## Exercise:
Go through the entries below and print, exactly, the lines starting at the one with "## Kapitel 2" and ending at the one with "hochwertigen Erdfernerkundungssystems bedienen", keeping both ends and no others.

## Task material:
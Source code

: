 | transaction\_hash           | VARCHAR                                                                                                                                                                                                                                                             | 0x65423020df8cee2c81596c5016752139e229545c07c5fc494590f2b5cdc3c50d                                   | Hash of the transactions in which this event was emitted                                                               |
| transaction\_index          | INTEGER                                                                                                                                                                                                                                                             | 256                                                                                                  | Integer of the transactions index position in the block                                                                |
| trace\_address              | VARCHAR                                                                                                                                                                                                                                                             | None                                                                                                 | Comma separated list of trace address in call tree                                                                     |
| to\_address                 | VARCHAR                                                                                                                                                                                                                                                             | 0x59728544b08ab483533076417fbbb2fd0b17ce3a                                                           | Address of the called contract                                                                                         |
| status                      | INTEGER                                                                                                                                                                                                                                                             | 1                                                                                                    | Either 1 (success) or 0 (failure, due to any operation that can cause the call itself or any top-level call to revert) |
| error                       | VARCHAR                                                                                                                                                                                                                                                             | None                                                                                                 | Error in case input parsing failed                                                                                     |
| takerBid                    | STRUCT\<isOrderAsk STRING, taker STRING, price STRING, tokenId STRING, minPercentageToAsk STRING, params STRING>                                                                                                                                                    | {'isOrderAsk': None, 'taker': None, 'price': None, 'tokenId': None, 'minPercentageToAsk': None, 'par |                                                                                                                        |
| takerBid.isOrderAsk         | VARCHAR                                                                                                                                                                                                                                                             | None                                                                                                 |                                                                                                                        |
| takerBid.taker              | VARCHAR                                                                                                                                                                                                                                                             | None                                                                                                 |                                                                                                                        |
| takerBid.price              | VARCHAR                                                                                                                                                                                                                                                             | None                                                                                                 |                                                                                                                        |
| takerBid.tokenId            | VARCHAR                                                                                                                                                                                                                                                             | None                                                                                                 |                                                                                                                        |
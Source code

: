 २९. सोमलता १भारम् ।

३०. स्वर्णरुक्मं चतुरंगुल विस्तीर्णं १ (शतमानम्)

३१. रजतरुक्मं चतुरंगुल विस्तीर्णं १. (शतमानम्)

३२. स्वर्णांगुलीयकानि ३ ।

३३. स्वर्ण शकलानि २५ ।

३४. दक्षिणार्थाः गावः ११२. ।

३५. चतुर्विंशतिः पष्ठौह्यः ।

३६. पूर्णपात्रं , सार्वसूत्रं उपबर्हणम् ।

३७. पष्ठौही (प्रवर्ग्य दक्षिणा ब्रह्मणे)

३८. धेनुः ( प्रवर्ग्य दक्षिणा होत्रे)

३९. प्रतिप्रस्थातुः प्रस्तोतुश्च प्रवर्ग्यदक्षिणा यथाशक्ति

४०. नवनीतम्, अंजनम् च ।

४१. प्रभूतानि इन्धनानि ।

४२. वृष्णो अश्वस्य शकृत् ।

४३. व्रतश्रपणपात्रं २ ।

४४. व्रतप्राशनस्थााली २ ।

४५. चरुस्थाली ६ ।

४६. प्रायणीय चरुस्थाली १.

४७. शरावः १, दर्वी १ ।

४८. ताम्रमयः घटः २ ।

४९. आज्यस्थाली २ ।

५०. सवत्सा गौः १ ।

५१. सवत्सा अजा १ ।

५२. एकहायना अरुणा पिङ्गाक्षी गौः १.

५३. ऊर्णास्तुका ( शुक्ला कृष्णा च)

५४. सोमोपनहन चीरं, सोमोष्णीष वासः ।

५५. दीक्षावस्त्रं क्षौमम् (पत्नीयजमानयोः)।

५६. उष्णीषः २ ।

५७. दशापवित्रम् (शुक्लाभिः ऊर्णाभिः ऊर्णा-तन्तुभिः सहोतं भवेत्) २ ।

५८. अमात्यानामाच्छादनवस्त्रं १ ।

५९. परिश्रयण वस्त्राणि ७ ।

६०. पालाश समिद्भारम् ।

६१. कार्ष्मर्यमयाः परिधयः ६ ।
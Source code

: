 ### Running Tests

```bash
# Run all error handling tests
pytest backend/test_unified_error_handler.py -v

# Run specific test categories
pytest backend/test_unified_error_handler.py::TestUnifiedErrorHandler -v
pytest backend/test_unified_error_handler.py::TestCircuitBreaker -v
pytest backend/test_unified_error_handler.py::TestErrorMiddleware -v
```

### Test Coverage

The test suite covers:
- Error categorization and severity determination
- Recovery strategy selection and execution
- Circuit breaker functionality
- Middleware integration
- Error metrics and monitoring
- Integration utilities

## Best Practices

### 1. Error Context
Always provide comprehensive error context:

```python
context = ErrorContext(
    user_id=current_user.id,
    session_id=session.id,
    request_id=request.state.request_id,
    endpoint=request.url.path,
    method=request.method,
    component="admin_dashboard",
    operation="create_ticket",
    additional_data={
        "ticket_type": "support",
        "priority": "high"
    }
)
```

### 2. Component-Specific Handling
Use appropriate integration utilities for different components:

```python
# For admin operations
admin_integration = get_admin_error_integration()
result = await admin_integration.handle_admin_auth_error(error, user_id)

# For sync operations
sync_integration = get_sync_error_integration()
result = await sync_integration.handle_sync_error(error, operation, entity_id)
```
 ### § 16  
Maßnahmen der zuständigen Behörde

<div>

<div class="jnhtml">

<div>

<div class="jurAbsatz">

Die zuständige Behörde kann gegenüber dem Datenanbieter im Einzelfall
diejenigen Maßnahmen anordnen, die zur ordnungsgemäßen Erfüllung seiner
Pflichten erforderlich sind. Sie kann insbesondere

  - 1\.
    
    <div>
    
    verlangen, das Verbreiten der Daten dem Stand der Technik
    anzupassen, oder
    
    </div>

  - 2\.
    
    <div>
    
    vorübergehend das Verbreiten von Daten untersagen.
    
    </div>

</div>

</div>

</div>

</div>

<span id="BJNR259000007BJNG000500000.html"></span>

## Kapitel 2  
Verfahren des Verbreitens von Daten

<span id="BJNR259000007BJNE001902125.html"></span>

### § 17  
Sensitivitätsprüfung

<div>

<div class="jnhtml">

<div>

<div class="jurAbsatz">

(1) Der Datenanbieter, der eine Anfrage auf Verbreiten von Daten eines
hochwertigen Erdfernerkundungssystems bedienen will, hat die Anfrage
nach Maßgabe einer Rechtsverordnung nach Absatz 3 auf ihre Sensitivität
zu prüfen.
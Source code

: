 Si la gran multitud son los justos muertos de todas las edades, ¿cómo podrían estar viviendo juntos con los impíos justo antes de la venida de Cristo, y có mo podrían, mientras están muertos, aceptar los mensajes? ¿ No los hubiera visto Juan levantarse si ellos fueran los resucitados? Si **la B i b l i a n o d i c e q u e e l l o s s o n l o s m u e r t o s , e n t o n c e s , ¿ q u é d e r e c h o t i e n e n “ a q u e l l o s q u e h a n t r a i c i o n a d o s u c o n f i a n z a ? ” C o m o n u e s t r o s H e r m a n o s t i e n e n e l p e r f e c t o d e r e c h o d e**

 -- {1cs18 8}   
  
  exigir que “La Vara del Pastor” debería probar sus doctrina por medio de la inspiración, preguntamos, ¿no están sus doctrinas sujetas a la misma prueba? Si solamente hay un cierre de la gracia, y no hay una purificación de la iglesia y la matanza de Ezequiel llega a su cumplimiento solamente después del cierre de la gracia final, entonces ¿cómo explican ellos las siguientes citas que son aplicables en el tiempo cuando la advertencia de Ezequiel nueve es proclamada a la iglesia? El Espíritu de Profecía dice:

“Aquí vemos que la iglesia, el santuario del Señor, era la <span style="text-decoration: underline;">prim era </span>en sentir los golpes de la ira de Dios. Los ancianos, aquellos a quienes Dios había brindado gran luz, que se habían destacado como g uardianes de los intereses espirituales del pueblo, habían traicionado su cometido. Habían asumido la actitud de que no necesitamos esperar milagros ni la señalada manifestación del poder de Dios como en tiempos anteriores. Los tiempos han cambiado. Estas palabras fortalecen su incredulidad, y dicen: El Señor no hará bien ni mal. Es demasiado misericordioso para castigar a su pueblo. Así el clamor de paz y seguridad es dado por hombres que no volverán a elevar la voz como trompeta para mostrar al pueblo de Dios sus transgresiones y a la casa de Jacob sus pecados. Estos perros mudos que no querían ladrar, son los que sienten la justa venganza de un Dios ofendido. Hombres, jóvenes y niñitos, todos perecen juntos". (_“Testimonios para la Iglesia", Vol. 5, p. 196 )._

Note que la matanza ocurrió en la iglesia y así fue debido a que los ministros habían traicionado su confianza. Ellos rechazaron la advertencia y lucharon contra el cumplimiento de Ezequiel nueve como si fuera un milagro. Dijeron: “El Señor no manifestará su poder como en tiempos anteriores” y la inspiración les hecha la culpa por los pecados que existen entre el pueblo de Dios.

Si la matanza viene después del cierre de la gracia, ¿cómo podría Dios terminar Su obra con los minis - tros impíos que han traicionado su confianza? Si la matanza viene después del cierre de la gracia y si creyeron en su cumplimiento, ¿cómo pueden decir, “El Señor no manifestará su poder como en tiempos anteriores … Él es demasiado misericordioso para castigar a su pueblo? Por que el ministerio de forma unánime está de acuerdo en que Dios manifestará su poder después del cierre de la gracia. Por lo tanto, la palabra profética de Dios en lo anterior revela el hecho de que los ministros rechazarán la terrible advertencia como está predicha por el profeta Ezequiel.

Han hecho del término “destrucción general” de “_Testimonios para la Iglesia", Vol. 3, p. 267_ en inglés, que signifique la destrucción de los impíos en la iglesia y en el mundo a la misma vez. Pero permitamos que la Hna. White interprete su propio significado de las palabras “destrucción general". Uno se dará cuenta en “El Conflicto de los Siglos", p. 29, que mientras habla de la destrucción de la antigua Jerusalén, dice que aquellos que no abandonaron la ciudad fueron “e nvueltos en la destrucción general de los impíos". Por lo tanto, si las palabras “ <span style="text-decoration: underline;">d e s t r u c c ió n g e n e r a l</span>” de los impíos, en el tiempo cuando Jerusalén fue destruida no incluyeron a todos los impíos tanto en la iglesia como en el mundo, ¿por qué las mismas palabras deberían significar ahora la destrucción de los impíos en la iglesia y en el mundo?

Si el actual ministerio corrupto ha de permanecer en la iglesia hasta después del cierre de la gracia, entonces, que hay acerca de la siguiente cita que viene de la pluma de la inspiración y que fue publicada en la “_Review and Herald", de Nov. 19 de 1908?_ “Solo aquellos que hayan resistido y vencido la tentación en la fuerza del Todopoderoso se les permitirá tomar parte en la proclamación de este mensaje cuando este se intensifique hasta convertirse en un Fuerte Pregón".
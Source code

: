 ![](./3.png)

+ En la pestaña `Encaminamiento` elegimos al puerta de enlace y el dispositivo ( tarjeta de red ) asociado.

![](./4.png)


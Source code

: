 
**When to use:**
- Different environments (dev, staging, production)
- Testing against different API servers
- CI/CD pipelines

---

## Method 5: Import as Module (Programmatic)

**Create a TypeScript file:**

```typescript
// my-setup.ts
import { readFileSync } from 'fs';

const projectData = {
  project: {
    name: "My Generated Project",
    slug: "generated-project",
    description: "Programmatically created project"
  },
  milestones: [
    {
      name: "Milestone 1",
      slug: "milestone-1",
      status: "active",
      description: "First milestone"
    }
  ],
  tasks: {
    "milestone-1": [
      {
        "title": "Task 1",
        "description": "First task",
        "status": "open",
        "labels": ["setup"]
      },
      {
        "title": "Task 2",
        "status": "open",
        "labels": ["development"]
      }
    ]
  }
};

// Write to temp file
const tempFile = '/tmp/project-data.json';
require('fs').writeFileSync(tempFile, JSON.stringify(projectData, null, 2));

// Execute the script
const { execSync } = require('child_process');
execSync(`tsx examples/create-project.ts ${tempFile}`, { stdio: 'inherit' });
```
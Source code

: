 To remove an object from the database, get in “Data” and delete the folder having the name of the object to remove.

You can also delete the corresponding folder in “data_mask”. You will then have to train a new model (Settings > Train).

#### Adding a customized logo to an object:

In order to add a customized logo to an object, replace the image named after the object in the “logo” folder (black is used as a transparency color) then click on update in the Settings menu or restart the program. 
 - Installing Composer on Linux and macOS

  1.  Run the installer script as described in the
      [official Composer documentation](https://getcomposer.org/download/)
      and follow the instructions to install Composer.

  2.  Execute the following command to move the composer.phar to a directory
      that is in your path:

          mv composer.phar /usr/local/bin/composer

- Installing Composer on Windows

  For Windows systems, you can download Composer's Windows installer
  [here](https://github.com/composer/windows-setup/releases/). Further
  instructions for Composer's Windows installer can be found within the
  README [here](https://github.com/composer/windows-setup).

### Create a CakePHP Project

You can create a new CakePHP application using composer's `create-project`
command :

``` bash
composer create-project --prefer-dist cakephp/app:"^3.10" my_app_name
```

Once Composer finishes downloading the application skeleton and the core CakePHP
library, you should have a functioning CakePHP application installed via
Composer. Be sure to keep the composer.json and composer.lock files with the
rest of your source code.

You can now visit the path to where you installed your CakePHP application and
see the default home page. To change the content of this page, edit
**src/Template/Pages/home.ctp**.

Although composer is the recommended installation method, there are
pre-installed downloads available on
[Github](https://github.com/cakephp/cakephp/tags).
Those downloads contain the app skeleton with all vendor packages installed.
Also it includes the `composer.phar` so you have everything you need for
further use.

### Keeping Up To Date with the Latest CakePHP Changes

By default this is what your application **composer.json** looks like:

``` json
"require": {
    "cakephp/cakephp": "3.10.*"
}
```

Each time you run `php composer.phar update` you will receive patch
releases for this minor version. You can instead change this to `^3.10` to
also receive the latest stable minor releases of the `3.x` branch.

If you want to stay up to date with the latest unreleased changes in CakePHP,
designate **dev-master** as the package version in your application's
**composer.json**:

## Answer space:
## Kapitel 2  
Verfahren des Verbreitens von Daten

<span id="BJNR259000007BJNE001902125.html"></span>

### § 17  
Sensitivitätsprüfung

<div>

<div class="jnhtml">

<div>

<div class="jurAbsatz">

(1) Der Datenanbieter, der eine Anfrage auf Verbreiten von Daten eines
hochwertigen Erdfernerkundungssystems bedienen will, hat die Anfrage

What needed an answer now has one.